Oct 29, 2018 09:38PM ● By Melanie A. Albert

 

 

 

 

 

 

 

Enjoy celebrating Thanksgiving with your family and friends, and have fun creating some beautiful plant-based dishes to add to your meal. Thanksgiving is such a popular holiday, as it focuses on a few of people’s favorites: food, family and friends. It also happens to be a busy time of the year. Use these simple steps to be mindful with your cooking and enjoy Thanksgiving even more this year. The steps and recipes are your guide to experiment in the kitchen and share your culinary creations with your family and friends.

 

  1. Preview shop at your local farmers’ market. A week or two prior to Thanksgiving weekend, visit your local farmers’ market to see what farmers are growing locally this season. This way, you’ll have an idea of what local produce you’ll have available for your plant-based Thanksgiving dishes.
  1. Research recipe ideas. Once you have an idea of the foods that local farmers are growing, spend a little time brainstorming a few different plant-based dishes you’d like to share with your family and friends this Thanksgiving. Maybe it’s an appetizer, side dish, or even a dessert. If you are new to plant-based cooking, use the recipes in this article, or research for ideas online, in cookbooks, or ask your friends for their ideas.
  1. Test your recipes. If you are thinking about preparing a new-to-you recipe or cooking technique for Thanksgiving, then a week before buy some produce at the farmers’ market and experiment with recipe testing. Be creative and intuitively create with what’s available from local farmers. Be sure to taste test while you’re cooking and make any refinements in your flavors. Use your intuition and add additional ingredients to create the flavors you enjoy.
  1. Plan and enjoy shopping. Part of the Thanksgiving holiday is enjoying the shopping and cooking process while preparing your dishes for family and friends. Whether you are cooking at home or taking a dish to a Thanksgiving dinner you’ve been invited to, enjoy the shopping and cooking process. Once you’ve determined your plant-based dish recipe, create a list of ingredients you’ll need. Be sure to include the veggies, fruit, nuts and seeds, and any staples, such as organic extra virgin olive oil and sea salt.
  1. Be organized and enjoy cooking. Set up your mise en place—that is, get all your ingredients and cooking equipment in place—before you start cooking.

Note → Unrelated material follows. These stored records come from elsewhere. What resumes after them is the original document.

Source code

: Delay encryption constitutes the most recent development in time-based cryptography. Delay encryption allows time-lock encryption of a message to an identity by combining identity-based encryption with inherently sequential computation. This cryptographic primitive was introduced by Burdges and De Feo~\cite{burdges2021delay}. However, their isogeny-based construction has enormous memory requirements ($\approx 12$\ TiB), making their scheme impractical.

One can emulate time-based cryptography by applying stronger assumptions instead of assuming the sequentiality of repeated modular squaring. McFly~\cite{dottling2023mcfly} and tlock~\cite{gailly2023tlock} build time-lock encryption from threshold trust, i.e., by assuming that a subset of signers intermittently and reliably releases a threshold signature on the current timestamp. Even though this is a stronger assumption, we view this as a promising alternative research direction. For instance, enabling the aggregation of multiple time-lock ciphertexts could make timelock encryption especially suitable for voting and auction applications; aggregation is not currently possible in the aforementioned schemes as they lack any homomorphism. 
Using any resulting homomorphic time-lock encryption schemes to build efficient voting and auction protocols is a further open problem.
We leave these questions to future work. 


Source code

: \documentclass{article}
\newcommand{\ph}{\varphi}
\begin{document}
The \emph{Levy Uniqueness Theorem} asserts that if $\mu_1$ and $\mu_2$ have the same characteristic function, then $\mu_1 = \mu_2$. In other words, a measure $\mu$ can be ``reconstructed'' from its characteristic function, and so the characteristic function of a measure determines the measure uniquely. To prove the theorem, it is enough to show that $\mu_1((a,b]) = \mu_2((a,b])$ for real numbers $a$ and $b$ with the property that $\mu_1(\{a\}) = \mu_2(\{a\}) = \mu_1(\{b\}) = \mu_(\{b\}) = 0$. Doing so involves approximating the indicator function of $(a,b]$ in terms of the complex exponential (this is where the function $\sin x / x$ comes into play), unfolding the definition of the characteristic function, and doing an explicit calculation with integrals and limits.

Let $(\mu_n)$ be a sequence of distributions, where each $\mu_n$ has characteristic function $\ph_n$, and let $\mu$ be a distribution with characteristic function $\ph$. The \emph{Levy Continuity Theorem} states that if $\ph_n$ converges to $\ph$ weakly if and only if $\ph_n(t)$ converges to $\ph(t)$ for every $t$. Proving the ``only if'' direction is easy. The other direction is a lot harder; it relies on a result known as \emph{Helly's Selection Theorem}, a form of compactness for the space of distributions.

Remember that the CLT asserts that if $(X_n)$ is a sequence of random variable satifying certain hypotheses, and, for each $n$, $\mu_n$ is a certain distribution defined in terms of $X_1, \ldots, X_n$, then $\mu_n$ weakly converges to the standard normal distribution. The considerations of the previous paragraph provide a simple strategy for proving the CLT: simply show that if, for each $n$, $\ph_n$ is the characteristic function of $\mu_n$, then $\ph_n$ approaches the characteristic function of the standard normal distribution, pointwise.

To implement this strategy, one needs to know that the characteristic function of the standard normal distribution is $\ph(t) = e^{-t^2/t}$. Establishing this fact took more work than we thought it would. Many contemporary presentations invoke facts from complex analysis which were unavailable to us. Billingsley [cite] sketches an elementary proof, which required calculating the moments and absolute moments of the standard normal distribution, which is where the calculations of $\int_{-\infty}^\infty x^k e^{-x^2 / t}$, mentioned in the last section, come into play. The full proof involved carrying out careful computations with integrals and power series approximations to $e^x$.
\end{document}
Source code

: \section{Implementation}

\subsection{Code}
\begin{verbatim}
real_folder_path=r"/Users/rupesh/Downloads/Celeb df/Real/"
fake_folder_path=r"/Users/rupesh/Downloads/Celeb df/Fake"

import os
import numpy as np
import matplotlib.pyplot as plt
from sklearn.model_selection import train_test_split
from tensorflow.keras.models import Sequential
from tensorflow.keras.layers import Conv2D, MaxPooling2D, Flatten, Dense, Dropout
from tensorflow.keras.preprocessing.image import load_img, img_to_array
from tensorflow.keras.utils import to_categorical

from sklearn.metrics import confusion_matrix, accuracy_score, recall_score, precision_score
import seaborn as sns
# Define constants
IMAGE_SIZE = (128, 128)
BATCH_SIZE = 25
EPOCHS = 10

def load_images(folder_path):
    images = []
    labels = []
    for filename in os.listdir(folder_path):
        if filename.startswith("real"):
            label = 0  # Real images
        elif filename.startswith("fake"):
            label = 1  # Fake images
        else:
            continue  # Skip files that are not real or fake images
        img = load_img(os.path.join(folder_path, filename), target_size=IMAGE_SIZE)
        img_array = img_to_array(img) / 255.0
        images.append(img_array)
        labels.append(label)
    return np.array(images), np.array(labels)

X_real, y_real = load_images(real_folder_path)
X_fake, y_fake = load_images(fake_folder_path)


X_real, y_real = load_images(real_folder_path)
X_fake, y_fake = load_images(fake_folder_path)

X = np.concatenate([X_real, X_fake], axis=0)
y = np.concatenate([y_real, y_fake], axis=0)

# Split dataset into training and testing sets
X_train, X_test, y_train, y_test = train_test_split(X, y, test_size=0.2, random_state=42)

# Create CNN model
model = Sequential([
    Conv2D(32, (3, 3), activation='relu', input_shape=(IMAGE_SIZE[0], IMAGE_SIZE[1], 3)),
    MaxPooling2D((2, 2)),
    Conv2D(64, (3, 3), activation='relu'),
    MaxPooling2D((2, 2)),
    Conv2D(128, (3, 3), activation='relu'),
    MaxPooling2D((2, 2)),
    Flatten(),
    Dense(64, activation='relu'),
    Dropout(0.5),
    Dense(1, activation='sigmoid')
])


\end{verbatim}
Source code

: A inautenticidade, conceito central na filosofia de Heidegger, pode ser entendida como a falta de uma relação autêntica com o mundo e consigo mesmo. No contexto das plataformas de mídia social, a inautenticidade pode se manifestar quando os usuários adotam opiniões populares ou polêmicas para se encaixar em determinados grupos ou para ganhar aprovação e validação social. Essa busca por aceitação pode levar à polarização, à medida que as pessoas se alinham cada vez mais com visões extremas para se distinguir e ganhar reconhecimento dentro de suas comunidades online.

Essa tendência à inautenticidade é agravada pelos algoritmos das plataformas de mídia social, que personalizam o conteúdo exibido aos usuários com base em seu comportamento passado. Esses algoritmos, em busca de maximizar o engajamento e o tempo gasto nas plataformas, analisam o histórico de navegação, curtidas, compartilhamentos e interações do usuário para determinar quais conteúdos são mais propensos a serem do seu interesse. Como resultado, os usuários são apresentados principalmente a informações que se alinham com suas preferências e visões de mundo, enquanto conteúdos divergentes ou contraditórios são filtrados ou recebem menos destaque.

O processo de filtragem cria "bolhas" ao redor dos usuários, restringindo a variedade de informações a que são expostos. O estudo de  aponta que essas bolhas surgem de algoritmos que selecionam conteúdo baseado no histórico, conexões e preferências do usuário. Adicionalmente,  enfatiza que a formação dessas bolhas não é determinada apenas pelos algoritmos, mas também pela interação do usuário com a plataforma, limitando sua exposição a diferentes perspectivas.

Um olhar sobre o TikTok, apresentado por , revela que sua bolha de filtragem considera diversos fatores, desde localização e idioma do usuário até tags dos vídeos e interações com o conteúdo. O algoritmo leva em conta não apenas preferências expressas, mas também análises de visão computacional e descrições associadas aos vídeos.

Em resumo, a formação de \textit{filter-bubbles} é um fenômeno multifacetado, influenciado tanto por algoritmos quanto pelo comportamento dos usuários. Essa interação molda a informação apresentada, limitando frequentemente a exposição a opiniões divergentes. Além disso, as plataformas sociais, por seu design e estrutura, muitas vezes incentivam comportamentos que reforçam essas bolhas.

This organization in the kitchen creates a mindful cooking environment and makes the flow of cooking so much easier. Plus, when we set up with our mise en place, we can be sure to have everything we need to cook with prior to starting our cooking.
  1. Mindfully plate. We eat with our eyes first. Often when we eat out at restaurants, the food on the plate looks beautiful and adds to the positive dining experience. For Thanksgiving, we can also plate our dishes—such as the olive tapenade and squash soup (see recipes below)—to make them pleasing to the eye. With plating, we mindfully and consciously place the food on our plate, or even into a bowl, to enhance the beauty and visual appeal of our meals. Use a variety of foods, textures and colors to add to the beauty of a dish.
  1. Share with family and friends. Once you have mindfully shopped, cooked and plated your dishes beautifully to showcase your creations in an eye-pleasing way, enjoy your Thanksgiving celebration with your family and friends.

 

Four Beautiful Plant-Based Thanksgiving Dishes

If you are new to plant-based eating, the following recipes will give you a few ideas to create a plant-based dish for the Thanksgiving holiday. Appetizer: Kalamata Olive Tapenade. Side dishes: Winter Squash Ginger Soup and Sweet Potato Brussels Sprouts Fall Veggie Sauté. Dessert: Chocolate Sweet Potato Brownie and Goji Berries.

 

Appetizer: Kalamata Olive Tapenade

Enjoy refreshing tapenade with local Arizona veggies. This rich appetizer is an update to the olive trays that families once enjoyed with holiday meals. When you make your tapenade, have fun experimenting with a variety of olives, and mindfully plate with favorite veggies from your farmers’ market.

Simple Ingredients

2 cloves garlic, minced

½ cup sun-dried tomatoes, rough chopped

1 cup Kalamata olives, pitted and rough chopped

¼ cup fresh parsley

¼ cup capers

¼ - cup organic extra virgin olive oil

Extras for Plating

1 cucumber, sliced

9-10 dehydrated tomato slices

2-3 red or purple radishes, thinly sliced

2 green onions, sliced on the bias

2 Tbsp goji berries, rehydrated in water for 10 minutes

 

Simple Steps

  • Gather your mise en place.
  • Mince garlic.
  • Rough chop the sun-dried tomatoes, and soak in water to rehydrate 5-10 minutes.
  • In a food processor, pulse garlic and olives until fine, not paste-like.
  • Remove the olive and garlic mixture from the food processor.
  • Place sun-dried tomatoes in food processor and process until fine.
  • Add capers and parsley and pulse a few times.
  • Place olive/garlic mixture and sun-dried tomatoes/capers/parsley mixture into a bowl and mix with a fork.
  • Add olive oil until you reach desired consistency.
  • Enjoy the tapenade on cucumbers with a few extra veggies from your local farmers.

 

Plate the Tapenade

  • Place several sliced cucumbers onto a plate.
  • Top each cucumber slice with a spoonful of the tapenade.
  • Garnish each cucumber with a few dehydrated tomato slices, goji berries, and a few veggies from your local farmers, such as sliced radishes and green onions.

 

Side Dish: Winter Squash Ginger Soup

Create your Thanksgiving soup with local winter squash, such as red kabocha (sweeter than green kabocha, which has a more savory flavor) or butternut, delicata, or even pumpkins. While cooking your soup, enjoy the mindfulness and aromatherapy of grating warming ginger, cinnamon and nutmeg. Have fun plating the soup with a few sliced fresh veggies to add color and a crisp texture. Enjoy the soup warm or cold.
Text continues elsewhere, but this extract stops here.